▶ **WHAT YOU WILL DO**: Please transcribe the following records in full, exactly as given.

▶ **RECORDS SUPPLIED**:
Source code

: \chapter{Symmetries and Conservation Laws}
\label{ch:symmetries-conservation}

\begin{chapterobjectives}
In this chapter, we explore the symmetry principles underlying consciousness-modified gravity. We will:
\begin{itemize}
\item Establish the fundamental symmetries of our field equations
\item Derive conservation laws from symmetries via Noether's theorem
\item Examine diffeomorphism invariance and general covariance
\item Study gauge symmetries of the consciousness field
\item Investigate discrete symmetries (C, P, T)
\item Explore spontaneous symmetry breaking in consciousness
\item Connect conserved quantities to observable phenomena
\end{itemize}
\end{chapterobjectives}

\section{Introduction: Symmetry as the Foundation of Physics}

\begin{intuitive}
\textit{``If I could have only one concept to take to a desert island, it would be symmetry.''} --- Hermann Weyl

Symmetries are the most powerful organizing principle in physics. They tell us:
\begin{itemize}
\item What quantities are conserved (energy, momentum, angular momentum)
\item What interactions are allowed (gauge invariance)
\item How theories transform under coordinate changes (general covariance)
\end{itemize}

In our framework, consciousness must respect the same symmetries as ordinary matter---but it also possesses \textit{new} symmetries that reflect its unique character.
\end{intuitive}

▶ **OUTPUT OF THE TASK**:
Source code

: \chapter{Symmetries and Conservation Laws}
\label{ch:symmetries-conservation}

\begin{chapterobjectives}
In this chapter, we explore the symmetry principles underlying consciousness-modified gravity. We will:
\begin{itemize}
\item Establish the fundamental symmetries of our field equations
\item Derive conservation laws from symmetries via Noether's theorem
\item Examine diffeomorphism invariance and general covariance
\item Study gauge symmetries of the consciousness field
\item Investigate discrete symmetries (C, P, T)
\item Explore spontaneous symmetry breaking in consciousness
\item Connect conserved quantities to observable phenomena
\end{itemize}
\end{chapterobjectives}

\section{Introduction: Symmetry as the Foundation of Physics}

\begin{intuitive}
\textit{``If I could have only one concept to take to a desert island, it would be symmetry.''} --- Hermann Weyl

Symmetries are the most powerful organizing principle in physics. They tell us:
\begin{itemize}
\item What quantities are conserved (energy, momentum, angular momentum)
\item What interactions are allowed (gauge invariance)
\item How theories transform under coordinate changes (general covariance)
\end{itemize}

In our framework, consciousness must respect the same symmetries as ordinary matter---but it also possesses \textit{new} symmetries that reflect its unique character.
\end{intuitive}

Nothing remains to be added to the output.